RECORDED INFORMATION:
╭──

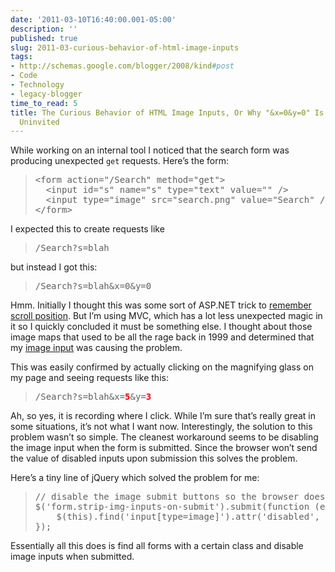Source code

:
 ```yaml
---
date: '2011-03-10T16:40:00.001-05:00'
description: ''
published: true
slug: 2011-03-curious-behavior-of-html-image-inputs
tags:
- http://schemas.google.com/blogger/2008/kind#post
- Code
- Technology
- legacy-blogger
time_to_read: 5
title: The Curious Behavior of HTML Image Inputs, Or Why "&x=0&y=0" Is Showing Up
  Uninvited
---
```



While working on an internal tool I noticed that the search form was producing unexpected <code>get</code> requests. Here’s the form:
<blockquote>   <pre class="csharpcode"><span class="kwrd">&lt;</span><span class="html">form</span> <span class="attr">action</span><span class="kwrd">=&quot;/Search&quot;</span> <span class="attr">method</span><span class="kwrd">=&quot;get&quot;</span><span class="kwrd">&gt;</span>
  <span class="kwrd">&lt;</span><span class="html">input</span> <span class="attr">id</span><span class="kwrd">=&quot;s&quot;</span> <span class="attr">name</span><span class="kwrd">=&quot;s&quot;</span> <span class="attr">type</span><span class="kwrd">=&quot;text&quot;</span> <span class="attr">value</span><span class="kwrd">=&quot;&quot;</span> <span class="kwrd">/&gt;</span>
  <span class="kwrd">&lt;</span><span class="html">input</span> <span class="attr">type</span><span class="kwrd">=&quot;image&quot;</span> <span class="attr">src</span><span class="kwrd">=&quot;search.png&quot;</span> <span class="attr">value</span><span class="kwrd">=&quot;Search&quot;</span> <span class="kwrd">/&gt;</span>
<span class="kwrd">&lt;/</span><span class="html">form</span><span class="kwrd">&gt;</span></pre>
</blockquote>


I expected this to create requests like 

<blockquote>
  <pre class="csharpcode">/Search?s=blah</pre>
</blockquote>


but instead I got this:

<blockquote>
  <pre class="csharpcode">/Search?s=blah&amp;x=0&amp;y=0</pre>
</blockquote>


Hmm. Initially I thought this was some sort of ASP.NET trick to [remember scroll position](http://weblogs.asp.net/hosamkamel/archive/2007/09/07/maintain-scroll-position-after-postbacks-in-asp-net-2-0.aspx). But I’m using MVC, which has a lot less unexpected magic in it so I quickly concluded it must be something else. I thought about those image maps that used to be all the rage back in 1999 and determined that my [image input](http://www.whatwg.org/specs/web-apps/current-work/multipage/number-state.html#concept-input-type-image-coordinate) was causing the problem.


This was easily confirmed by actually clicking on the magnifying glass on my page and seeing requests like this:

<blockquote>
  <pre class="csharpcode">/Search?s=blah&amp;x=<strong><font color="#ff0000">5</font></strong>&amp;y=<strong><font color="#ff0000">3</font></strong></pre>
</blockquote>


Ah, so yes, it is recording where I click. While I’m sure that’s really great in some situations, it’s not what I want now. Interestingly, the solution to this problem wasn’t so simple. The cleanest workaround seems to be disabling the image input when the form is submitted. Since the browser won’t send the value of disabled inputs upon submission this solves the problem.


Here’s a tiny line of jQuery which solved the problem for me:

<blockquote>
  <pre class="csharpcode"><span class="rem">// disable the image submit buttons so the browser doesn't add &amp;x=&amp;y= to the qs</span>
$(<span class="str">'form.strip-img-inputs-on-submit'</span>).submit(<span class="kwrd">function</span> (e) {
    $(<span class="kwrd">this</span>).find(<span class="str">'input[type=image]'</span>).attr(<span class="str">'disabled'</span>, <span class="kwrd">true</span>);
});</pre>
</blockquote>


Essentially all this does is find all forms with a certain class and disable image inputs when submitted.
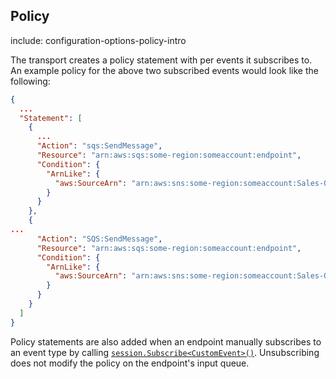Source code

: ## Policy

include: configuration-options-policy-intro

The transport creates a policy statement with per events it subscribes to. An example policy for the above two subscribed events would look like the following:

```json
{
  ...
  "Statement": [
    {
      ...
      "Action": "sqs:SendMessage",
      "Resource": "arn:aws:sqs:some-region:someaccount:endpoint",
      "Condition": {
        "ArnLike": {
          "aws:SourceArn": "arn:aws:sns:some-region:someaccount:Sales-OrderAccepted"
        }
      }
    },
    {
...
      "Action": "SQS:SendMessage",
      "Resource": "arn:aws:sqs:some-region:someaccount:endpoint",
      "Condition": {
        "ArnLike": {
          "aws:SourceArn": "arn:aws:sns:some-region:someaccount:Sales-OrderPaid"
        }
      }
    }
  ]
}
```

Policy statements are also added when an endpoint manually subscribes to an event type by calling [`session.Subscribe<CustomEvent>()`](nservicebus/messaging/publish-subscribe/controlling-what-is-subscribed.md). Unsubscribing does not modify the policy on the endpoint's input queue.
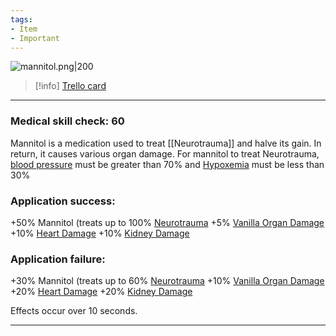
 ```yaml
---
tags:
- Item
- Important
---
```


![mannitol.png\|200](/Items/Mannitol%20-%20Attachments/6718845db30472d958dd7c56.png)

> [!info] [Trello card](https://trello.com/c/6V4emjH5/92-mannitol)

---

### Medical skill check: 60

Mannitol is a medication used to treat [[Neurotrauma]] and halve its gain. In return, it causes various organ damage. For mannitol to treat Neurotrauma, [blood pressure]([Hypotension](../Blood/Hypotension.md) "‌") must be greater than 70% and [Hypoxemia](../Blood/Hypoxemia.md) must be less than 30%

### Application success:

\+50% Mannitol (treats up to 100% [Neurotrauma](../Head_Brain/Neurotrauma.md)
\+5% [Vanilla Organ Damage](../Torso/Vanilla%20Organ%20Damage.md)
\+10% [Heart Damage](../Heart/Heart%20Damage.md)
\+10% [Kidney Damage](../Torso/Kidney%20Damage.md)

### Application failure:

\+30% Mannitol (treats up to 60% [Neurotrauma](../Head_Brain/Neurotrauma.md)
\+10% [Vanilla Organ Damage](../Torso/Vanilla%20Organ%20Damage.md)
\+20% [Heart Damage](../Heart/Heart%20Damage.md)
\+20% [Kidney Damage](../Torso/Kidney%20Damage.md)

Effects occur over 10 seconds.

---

╰──

ASSIGNED TASK: Which lines hold the word "find"? Copy each of them from the records.

ANSWER TO THIS EXERCISE:
    $(<span class="kwrd">this</span>).find(<span class="str">'input[type=image]'</span>).attr(<span class="str">'disabled'</span>, <span class="kwrd">true</span>);
Essentially all this does is find all forms with a certain class and disable image inputs when submitted.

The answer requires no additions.